### Work task
Reproduce every line of the listing as written, apart from the pictures.

### Given records
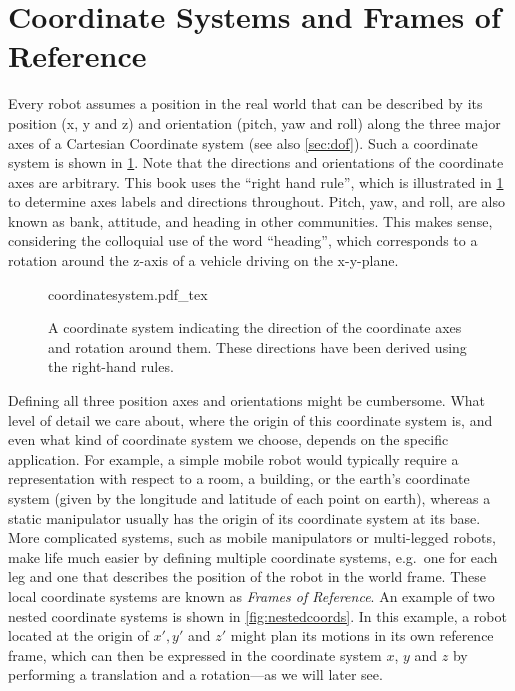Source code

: \section{Coordinate Systems and Frames of Reference}\label{sec:coordsystems}


Every robot assumes a position in the real world that can be described by its position (x, y and z) and orientation (pitch, yaw and roll) along the three major axes of a Cartesian Coordinate system (see also \cref{sec:dof}).
Such a coordinate system is shown in \cref{fig:coordinatesystem}. Note that the directions and orientations of the coordinate axes are arbitrary. This book uses the ``right hand rule'', which is illustrated in \cref{fig:coordinatesystem} to determine axes labels and directions throughout.
Pitch, yaw, and roll, are also known as bank, attitude, and heading in other communities. This makes sense, considering the colloquial use of the word ``heading'', which corresponds to a rotation around the z-axis of a vehicle driving on the x-y-plane.

\begin{figure}
    \centering
    \def\svgwidth{0.8\textwidth}
    {coordinatesystem.pdf_tex}
    \caption{A coordinate system indicating the direction of the coordinate axes and rotation around them. These directions have been derived using the right-hand rules.}
    \label{fig:coordinatesystem}
\end{figure}

Defining all three position axes and orientations might be cumbersome. What level of detail we care about, where the origin of this coordinate system is, and even what kind of coordinate system we choose, depends on the specific application.
For example, a simple mobile robot would typically require a representation with respect to a room, a building, or the earth's coordinate system (given by the longitude and latitude of each point on earth), whereas a static manipulator usually has the origin of its coordinate system at its base.
More complicated systems, such as mobile manipulators or multi-legged robots, make life much easier by defining multiple coordinate systems, e.g.\ one for each leg and one that describes the position of the robot in the world frame. These local coordinate systems are known as \emph{Frames of Reference}.
An example of two nested coordinate systems is shown in \cref{fig:nestedcoords}. In this example, a robot located at the origin of $x',y'$ and $z'$ might plan its motions in its own reference frame, which can then be expressed in the coordinate system $x$, $y$ and $z$ by performing a translation and a rotation---as we will later see.

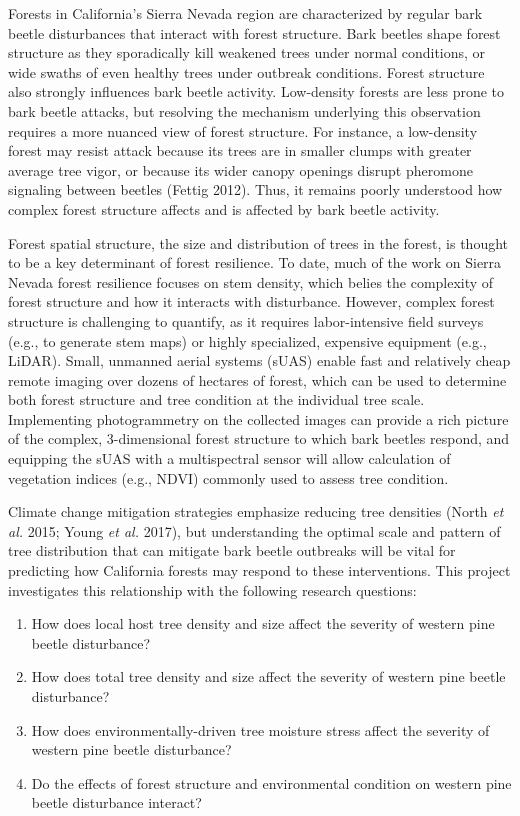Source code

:\documentclass[]{article}
\begin{document}
Forests in California's Sierra Nevada region are characterized by
regular bark beetle disturbances that interact with forest structure.
Bark beetles shape forest structure as they sporadically kill weakened
trees under normal conditions, or wide swaths of even healthy trees
under outbreak conditions. Forest structure also strongly influences
bark beetle activity. Low-density forests are less prone to bark beetle
attacks, but resolving the mechanism underlying this observation
requires a more nuanced view of forest structure. For instance, a
low-density forest may resist attack because its trees are in smaller
clumps with greater average tree vigor, or because its wider canopy
openings disrupt pheromone signaling between beetles (Fettig 2012).
Thus, it remains poorly understood how complex forest structure affects
and is affected by bark beetle activity.

Forest spatial structure, the size and distribution of trees in the
forest, is thought to be a key determinant of forest resilience. To
date, much of the work on Sierra Nevada forest resilience focuses on
stem density, which belies the complexity of forest structure and how it
interacts with disturbance. However, complex forest structure is
challenging to quantify, as it requires labor-intensive field surveys
(e.g., to generate stem maps) or highly specialized, expensive equipment
(e.g., LiDAR). Small, unmanned aerial systems (sUAS) enable fast and
relatively cheap remote imaging over dozens of hectares of forest, which
can be used to determine both forest structure and tree condition at the
individual tree scale. Implementing photogrammetry on the collected
images can provide a rich picture of the complex, 3-dimensional forest
structure to which bark beetles respond, and equipping the sUAS with a
multispectral sensor will allow calculation of vegetation indices (e.g.,
NDVI) commonly used to assess tree condition.

Climate change mitigation strategies emphasize reducing tree densities
(North \emph{et al.} 2015; Young \emph{et al.} 2017), but understanding
the optimal scale and pattern of tree distribution that can mitigate
bark beetle outbreaks will be vital for predicting how California
forests may respond to these interventions. This project investigates
this relationship with the following research questions:

\begin{enumerate}
\def\labelenumi{\arabic{enumi}.}
\item
  How does local host tree density and size affect the severity of
  western pine beetle disturbance?
\item
  How does total tree density and size affect the severity of western
  pine beetle disturbance?
\item
  How does environmentally-driven tree moisture stress affect the
  severity of western pine beetle disturbance?
\item
  Do the effects of forest structure and environmental condition on
  western pine beetle disturbance interact?
\end{enumerate}
\end{document}
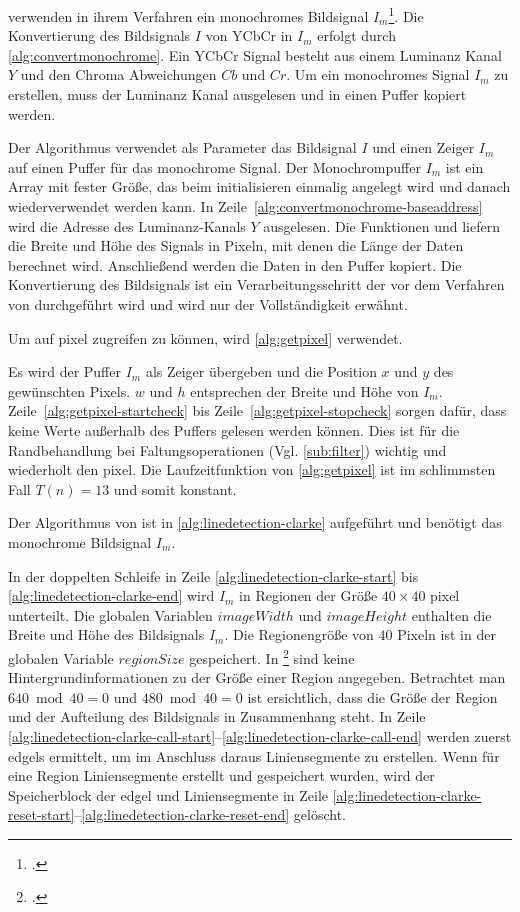 \citeauthor{clarke96} verwenden in ihrem Verfahren ein monochromes Bildsignal $I_m$\footcite[Vgl.][S.~417]{clarke96}.
 Die Konvertierung des Bildsignals $I$ von YCbCr in $I_m$ erfolgt durch \autoref{alg:convertmonochrome}. Ein YCbCr
 Signal besteht aus einem Luminanz Kanal $Y$ und den Chroma Abweichungen $Cb$ und $Cr$. Um ein monochromes Signal $I_m$
 zu erstellen, muss der Luminanz Kanal ausgelesen und in einen Puffer kopiert werden.

Der Algorithmus verwendet als Parameter das Bildsignal $I$ und einen Zeiger $I_m$ auf einen Puffer für das monochrome
 Signal. Der Monochrompuffer $I_m$ ist ein Array mit fester Größe, das beim initialisieren einmalig angelegt wird und
 danach wiederverwendet werden kann. In Zeile~\ref{alg:convertmonochrome-baseaddress} wird die Adresse des
 Luminanz-Kanals $Y$ ausgelesen. Die Funktionen  und  liefern die Breite und Höhe des
 Signals in Pixeln, mit denen die Länge der Daten berechnet wird. Anschließend werden die Daten in den Puffer kopiert.
 Die Konvertierung des Bildsignals ist ein Verarbeitungsschritt der vor dem Verfahren von \citeauthor{clarke96}
 durchgeführt wird und wird nur der Vollständigkeit erwähnt.

Um auf \gls{pixel} zugreifen zu können, wird \autoref{alg:getpixel} verwendet.

Es wird der Puffer $I_m$ als Zeiger übergeben und die Position $x$ und $y$ des gewünschten Pixels. $w$ und $h$
 entsprechen der Breite und Höhe von $I_m$. Zeile~\ref{alg:getpixel-startcheck} bis Zeile~\ref{alg:getpixel-stopcheck}
 sorgen dafür, dass keine Werte außerhalb des Puffers gelesen werden können. Dies ist für die Randbehandlung bei
 Faltungsoperationen (Vgl. \autoref{sub:filter}) wichtig und wiederholt den \gls{pixel}. Die Laufzeitfunktion von
 \autoref{alg:getpixel} ist im schlimmsten Fall $T(n) = 13$ und somit konstant.

Der Algorithmus von \citeauthor{clarke96} ist in \autoref{alg:linedetection-clarke} aufgeführt und benötigt das
 monochrome Bildsignal $I_m$.

In der doppelten Schleife in Zeile \ref{alg:linedetection-clarke-start} bis \ref{alg:linedetection-clarke-end} wird
 $I_m$ in Regionen der Größe $40 \times 40$ \gls{pixel} unterteilt. Die globalen Variablen $\mathit{imageWidth}$ und
 $\mathit{imageHeight}$ enthalten die Breite und Höhe des Bildsignals $I_m$. Die Regionengröße von $40$ Pixeln ist
 in der globalen Variable $\mathit{regionSize}$ gespeichert. In \citeauthor{clarke96}\footcite{clarke96} sind keine
 Hintergrundinformationen zu der Größe einer Region angegeben. Betrachtet man $640 \bmod 40 = 0$ und $480 \bmod 40 = 0$
 ist ersichtlich, dass die Größe der Region und der Aufteilung des Bildsignals in Zusammenhang steht. In Zeile
 \ref{alg:linedetection-clarke-call-start}--\ref{alg:linedetection-clarke-call-end} werden zuerst \glspl{edgel}
 ermittelt, um im Anschluss daraus Liniensegmente zu erstellen. Wenn für eine Region Liniensegmente erstellt und
 gespeichert wurden, wird der Speicherblock der \gls{edgel} und Liniensegmente in Zeile
 \ref{alg:linedetection-clarke-reset-start}--\ref{alg:linedetection-clarke-reset-end} gelöscht.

### Answer below
Source code

: \section{Coordinate Systems and Frames of Reference}\label{sec:coordsystems}


Every robot assumes a position in the real world that can be described by its position (x, y and z) and orientation (pitch, yaw and roll) along the three major axes of a Cartesian Coordinate system (see also \cref{sec:dof}).
Such a coordinate system is shown in \cref{fig:coordinatesystem}. Note that the directions and orientations of the coordinate axes are arbitrary. This book uses the ``right hand rule'', which is illustrated in \cref{fig:coordinatesystem} to determine axes labels and directions throughout.
Pitch, yaw, and roll, are also known as bank, attitude, and heading in other communities. This makes sense, considering the colloquial use of the word ``heading'', which corresponds to a rotation around the z-axis of a vehicle driving on the x-y-plane.

\begin{figure}
    \centering
    \def\svgwidth{0.8\textwidth}
    {coordinatesystem.pdf_tex}
    \caption{A coordinate system indicating the direction of the coordinate axes and rotation around them. These directions have been derived using the right-hand rules.}
    \label{fig:coordinatesystem}
\end{figure}

Defining all three position axes and orientations might be cumbersome. What level of detail we care about, where the origin of this coordinate system is, and even what kind of coordinate system we choose, depends on the specific application.
For example, a simple mobile robot would typically require a representation with respect to a room, a building, or the earth's coordinate system (given by the longitude and latitude of each point on earth), whereas a static manipulator usually has the origin of its coordinate system at its base.
More complicated systems, such as mobile manipulators or multi-legged robots, make life much easier by defining multiple coordinate systems, e.g.\ one for each leg and one that describes the position of the robot in the world frame. These local coordinate systems are known as \emph{Frames of Reference}.
An example of two nested coordinate systems is shown in \cref{fig:nestedcoords}. In this example, a robot located at the origin of $x',y'$ and $z'$ might plan its motions in its own reference frame, which can then be expressed in the coordinate system $x$, $y$ and $z$ by performing a translation and a rotation---as we will later see.

Source code

:\documentclass[]{article}
\begin{document}
Forests in California's Sierra Nevada region are characterized by
regular bark beetle disturbances that interact with forest structure.
Bark beetles shape forest structure as they sporadically kill weakened
trees under normal conditions, or wide swaths of even healthy trees
under outbreak conditions. Forest structure also strongly influences
bark beetle activity. Low-density forests are less prone to bark beetle
attacks, but resolving the mechanism underlying this observation
requires a more nuanced view of forest structure. For instance, a
low-density forest may resist attack because its trees are in smaller
clumps with greater average tree vigor, or because its wider canopy
openings disrupt pheromone signaling between beetles (Fettig 2012).
Thus, it remains poorly understood how complex forest structure affects
and is affected by bark beetle activity.

Forest spatial structure, the size and distribution of trees in the
forest, is thought to be a key determinant of forest resilience. To
date, much of the work on Sierra Nevada forest resilience focuses on
stem density, which belies the complexity of forest structure and how it
interacts with disturbance. However, complex forest structure is
challenging to quantify, as it requires labor-intensive field surveys
(e.g., to generate stem maps) or highly specialized, expensive equipment
(e.g., LiDAR). Small, unmanned aerial systems (sUAS) enable fast and
relatively cheap remote imaging over dozens of hectares of forest, which
can be used to determine both forest structure and tree condition at the
individual tree scale. Implementing photogrammetry on the collected
images can provide a rich picture of the complex, 3-dimensional forest
structure to which bark beetles respond, and equipping the sUAS with a
multispectral sensor will allow calculation of vegetation indices (e.g.,
NDVI) commonly used to assess tree condition.

Climate change mitigation strategies emphasize reducing tree densities
(North \emph{et al.} 2015; Young \emph{et al.} 2017), but understanding
the optimal scale and pattern of tree distribution that can mitigate
bark beetle outbreaks will be vital for predicting how California
forests may respond to these interventions. This project investigates
this relationship with the following research questions:

\begin{enumerate}
\def\labelenumi{\arabic{enumi}.}
\item
  How does local host tree density and size affect the severity of
  western pine beetle disturbance?
\item
  How does total tree density and size affect the severity of western
  pine beetle disturbance?
\item
  How does environmentally-driven tree moisture stress affect the
  severity of western pine beetle disturbance?
\item
  Do the effects of forest structure and environmental condition on
  western pine beetle disturbance interact?
\end{enumerate}
\end{document}
 \citeauthor{clarke96} verwenden in ihrem Verfahren ein monochromes Bildsignal $I_m$\footcite[Vgl.][S.~417]{clarke96}.
 Die Konvertierung des Bildsignals $I$ von YCbCr in $I_m$ erfolgt durch \autoref{alg:convertmonochrome}. Ein YCbCr
 Signal besteht aus einem Luminanz Kanal $Y$ und den Chroma Abweichungen $Cb$ und $Cr$. Um ein monochromes Signal $I_m$
 zu erstellen, muss der Luminanz Kanal ausgelesen und in einen Puffer kopiert werden.

Der Algorithmus verwendet als Parameter das Bildsignal $I$ und einen Zeiger $I_m$ auf einen Puffer für das monochrome
 Signal. Der Monochrompuffer $I_m$ ist ein Array mit fester Größe, das beim initialisieren einmalig angelegt wird und
 danach wiederverwendet werden kann. In Zeile~\ref{alg:convertmonochrome-baseaddress} wird die Adresse des
 Luminanz-Kanals $Y$ ausgelesen. Die Funktionen  und  liefern die Breite und Höhe des
 Signals in Pixeln, mit denen die Länge der Daten berechnet wird. Anschließend werden die Daten in den Puffer kopiert.
 Die Konvertierung des Bildsignals ist ein Verarbeitungsschritt der vor dem Verfahren von \citeauthor{clarke96}
 durchgeführt wird und wird nur der Vollständigkeit erwähnt.

Um auf \gls{pixel} zugreifen zu können, wird \autoref{alg:getpixel} verwendet.

Es wird der Puffer $I_m$ als Zeiger übergeben und die Position $x$ und $y$ des gewünschten Pixels. $w$ und $h$
 entsprechen der Breite und Höhe von $I_m$. Zeile~\ref{alg:getpixel-startcheck} bis Zeile~\ref{alg:getpixel-stopcheck}
 sorgen dafür, dass keine Werte außerhalb des Puffers gelesen werden können. Dies ist für die Randbehandlung bei
 Faltungsoperationen (Vgl. \autoref{sub:filter}) wichtig und wiederholt den \gls{pixel}. Die Laufzeitfunktion von
 \autoref{alg:getpixel} ist im schlimmsten Fall $T(n) = 13$ und somit konstant.

Der Algorithmus von \citeauthor{clarke96} ist in \autoref{alg:linedetection-clarke} aufgeführt und benötigt das
 monochrome Bildsignal $I_m$.

In der doppelten Schleife in Zeile \ref{alg:linedetection-clarke-start} bis \ref{alg:linedetection-clarke-end} wird
 $I_m$ in Regionen der Größe $40 \times 40$ \gls{pixel} unterteilt. Die globalen Variablen $\mathit{imageWidth}$ und
 $\mathit{imageHeight}$ enthalten die Breite und Höhe des Bildsignals $I_m$. Die Regionengröße von $40$ Pixeln ist
 in der globalen Variable $\mathit{regionSize}$ gespeichert. In \citeauthor{clarke96}\footcite{clarke96} sind keine
 Hintergrundinformationen zu der Größe einer Region angegeben. Betrachtet man $640 \bmod 40 = 0$ und $480 \bmod 40 = 0$
 ist ersichtlich, dass die Größe der Region und der Aufteilung des Bildsignals in Zusammenhang steht. In Zeile
 \ref{alg:linedetection-clarke-call-start}--\ref{alg:linedetection-clarke-call-end} werden zuerst \glspl{edgel}
 ermittelt, um im Anschluss daraus Liniensegmente zu erstellen. Wenn für eine Region Liniensegmente erstellt und
 gespeichert wurden, wird der Speicherblock der \gls{edgel} und Liniensegmente in Zeile
 \ref{alg:linedetection-clarke-reset-start}--\ref{alg:linedetection-clarke-reset-end} gelöscht.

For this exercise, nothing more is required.